Garland, a respected, moderately liberal judge of nearly 24 years and before that a senior Justice Department official, also pledged to keep the department free of politics after the alleged repeated interference by Trump.

He said that if confirmed, he would reaffirm "policies that protect the independence of the department from partisan influence in law enforcement investigations (and) that strictly regulate communications with the White House."

He also said an "urgent" task of the department was to ensure equal justice for minorities and people of color, in an apparent reference to the Black Lives Matter movement.

Minorities still face discrimination in housing, education and the jobs market, and disproportionately suffer the impacts of the coronavirus pandemic and climate change, Garland told the panel.

"The Civil Rights Act of 1957 created the Department's Civil Rights Division, with the mission 'to uphold the civil and constitutional rights of all Americans, particularly some of the most vulnerable members of our society,'" Garland said.

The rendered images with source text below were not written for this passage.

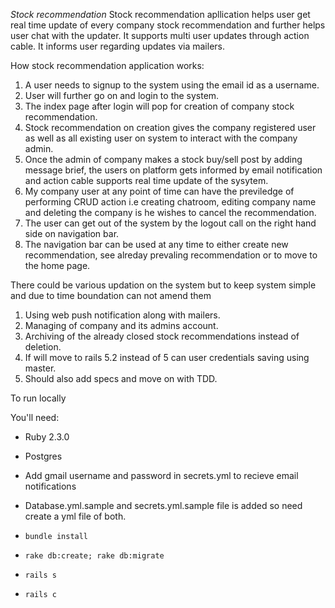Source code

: *Stock recommendation*
Stock recommendation apllication helps user get real time update of every company stock recommendation and further helps user chat with the updater.
It supports multi user updates through action cable.
It informs user regarding updates via mailers.


How stock recommendation application works:
1. A user needs to signup to the system using the email id as a username.
2. User will further go on and login to the system.
3. The index page after login will pop for creation of company stock recommendation.
4. Stock recommendation on creation gives the company registered user as well as all existing user on system to interact with the company admin.
5. Once the admin of company makes a stock buy/sell post by adding message brief, the users on platform gets informed by email notification and action cable supports real time update of the sysytem.
6. My company user at any point of time can have the previledge of performing CRUD action i.e creating chatroom, editing company name and deleting the company is he wishes to cancel the recommendation.
7. The user can get out of the system by the logout call on the right hand side on navigation bar.
8. The navigation bar can be used at any time to either create new recommendation, see alreday prevaling recommendation or to move to the home page.

There could be various updation on the system but to keep system simple and due to time boundation can not amend them
1. Using web push notification along with mailers.
2. Managing of company and its admins account.
3. Archiving of the already closed stock recommendations instead of deletion.
4. If will move to rails 5.2 instead of 5 can user credentials saving using master.
5. Should also add specs and move on with TDD.

To run locally

You'll need:
* Ruby 2.3.0
* Postgres

* Add gmail username and password in secrets.yml to recieve email notifications
* Database.yml.sample and secrets.yml.sample file is added so need create a yml file of both.

* `bundle install`
* `rake db:create; rake db:migrate`
* `rails s`
* `rails c`
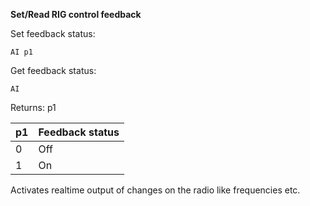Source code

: __Set/Read RIG control feedback__

Set feedback status:

	AI p1

Get feedback status:

	AI

Returns: p1

| p1  | Feedback status |
| --- | --- |
| 0 | Off |
| 1 | On  |

Activates realtime output of changes on the radio like frequencies etc.
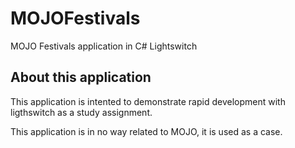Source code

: # MOJOFestivals
MOJO Festivals application in C# Lightswitch

## About this application
This application is intented to demonstrate rapid development with ligthswitch as a study assignment.

This application is in no way related to MOJO, it is used as a case.
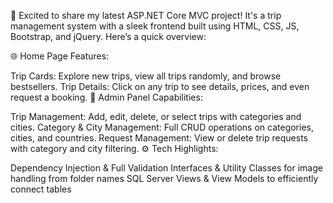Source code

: 🚀 Excited to share my latest ASP.NET Core MVC project! It's a trip management system with a sleek frontend built using HTML, CSS, JS, Bootstrap, and jQuery. Here’s a quick overview:

🌐 Home Page Features:

Trip Cards: Explore new trips, view all trips randomly, and browse bestsellers.
Trip Details: Click on any trip to see details, prices, and even request a booking.
🔧 Admin Panel Capabilities:

Trip Management: Add, edit, delete, or select trips with categories and cities.
Category & City Management: Full CRUD operations on categories, cities, and countries.
Request Management: View or delete trip requests with category and city filtering.
⚙️ Tech Highlights:

Dependency Injection & Full Validation
Interfaces & Utility Classes for image handling from folder names
SQL Server Views & View Models to efficiently connect tables
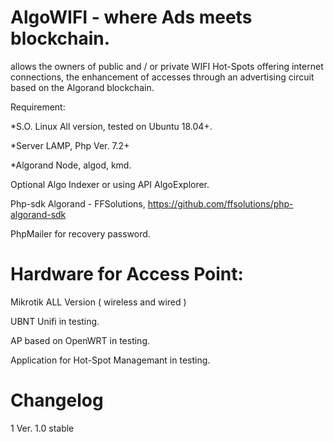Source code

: # AlgoWIFI - where Ads meets blockchain.

allows the owners of public and / or private WIFI Hot-Spots offering internet connections, the enhancement of accesses through an advertising circuit based on the Algorand blockchain.


Requirement:


*S.O. Linux All version, tested on Ubuntu 18.04+.

*Server LAMP, Php Ver. 7.2+

*Algorand Node, algod, kmd. 

Optional Algo Indexer or using API AlgoExplorer.

Php-sdk Algorand - FFSolutions, https://github.com/ffsolutions/php-algorand-sdk

PhpMailer for recovery password.


# Hardware for Access Point:

Mikrotik ALL Version ( wireless and wired )

UBNT Unifi in testing.

AP based on OpenWRT in testing.

Application for Hot-Spot Managemant in testing.



# Changelog

1 Ver. 1.0 stable

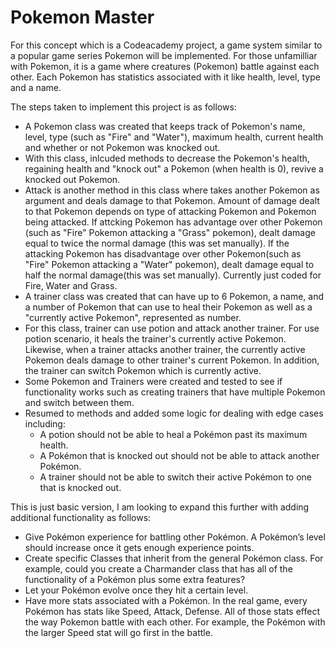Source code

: #  Pokemon Master

For this concept which is a Codeacademy project, a game system similar to a popular game series Pokemon will be implemented.  For those unfamilliar with Pokemon, it is a game where creatures (Pokemon) battle against each other.  Each Pokemon has statistics associated with it like health, level, type and a name.  

The steps taken to implement this project is as follows:
- A Pokemon class was created that keeps track of Pokemon's name, level, type (such as "Fire" and "Water"), maximum health, current health and whether or not Pokemon was knocked out.  
- With this class, inlcuded methods to decrease the Pokemon's health, regaining health and "knock out" a Pokemon (when health is 0), revive a knocked out Pokemon. 
- Attack is another method in this class where takes another Pokemon as argument and deals damage to that Pokemon.  Amount of damage dealt to that Pokemon depends on type of attacking Pokemon and Pokemon being attacked.  If attcking Pokemon has advantage over other Pokemon (such as "Fire" Pokemon attacking a "Grass" pokemon), dealt damage equal to twice the normal damage (this was set manually).  If the attacking Pokemon has disadvantage over other Pokemon(such as "Fire" Pokemon attacking a "Water" pokemon), dealt damage equal to half the normal damage(this was set manually).  Currently just coded for Fire, Water and Grass.
- A trainer class was created that can have up to 6 Pokemon, a name, and a number of Pokemon that can use to heal their Pokemon as well as a "currently active Pokemon", represented as number.
- For this class, trainer can use potion and attack another trainer.  For use potion scenario, it heals the trainer's currently active Pokemon.  Likewise, when a trainer attacks another trainer, the currently active Pokemon deals damage to other trainer's current Pokemon.  In addition, the trainer can switch Pokemon which is currently active.
- Some Pokemon and Trainers were created and tested to see if functionality works such as creating trainers that have multiple Pokemon and switch between them.
- Resumed to methods and added some logic for dealing with edge cases including:
  - A potion should not be able to heal a Pokémon past its maximum health.
  - A Pokémon that is knocked out should not be able to attack another Pokémon.
  - A trainer should not be able to switch their active Pokémon to one that is knocked out.
  
This is just basic version, I am looking to expand this further with adding additional functionality as follows:
- Give Pokémon experience for battling other Pokémon. A Pokémon’s level should increase once it gets enough experience points.
- Create specific Classes that inherit from the general Pokémon class. For example, could you create a Charmander class that has all of the functionality of a Pokémon plus some extra features?
- Let your Pokémon evolve once they hit a certain level.
- Have more stats associated with a Pokémon. In the real game, every Pokémon has stats like Speed, Attack, Defense. All of those stats effect the way Pokemon battle with each other. For example, the Pokémon with the larger Speed stat will go first in the battle.
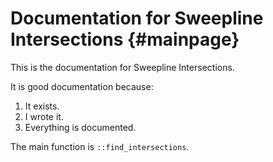 # Documentation for Sweepline Intersections {#mainpage}

This is the documentation for Sweepline Intersections.

It is good documentation because:

1. It exists.
2. I wrote it.
3. Everything is documented.

The main function is `::find_intersections`.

"That mission remains urgent because we do not yet have equal justice."

Republicans on the committee appeared welcoming to Garland, suggesting that he would gain easy approval.

"I like you, I respect you, and I think you're a good pick for this job," said Chuck Grassley, the top Republican on the committee.

But the Republicans on the committee also pressed Garland to commit to following up investigations pushed by the Trump administration, including into whether the probe of Trump's 2016 election campaign links to Russia was politically motivated.

In 2016 Republicans blocked Garland's nomination by then-president Barack Obama to the Supreme Court in a gambit to allow Obama's successor, Trump, instead to pick a conservative for a vacant slot.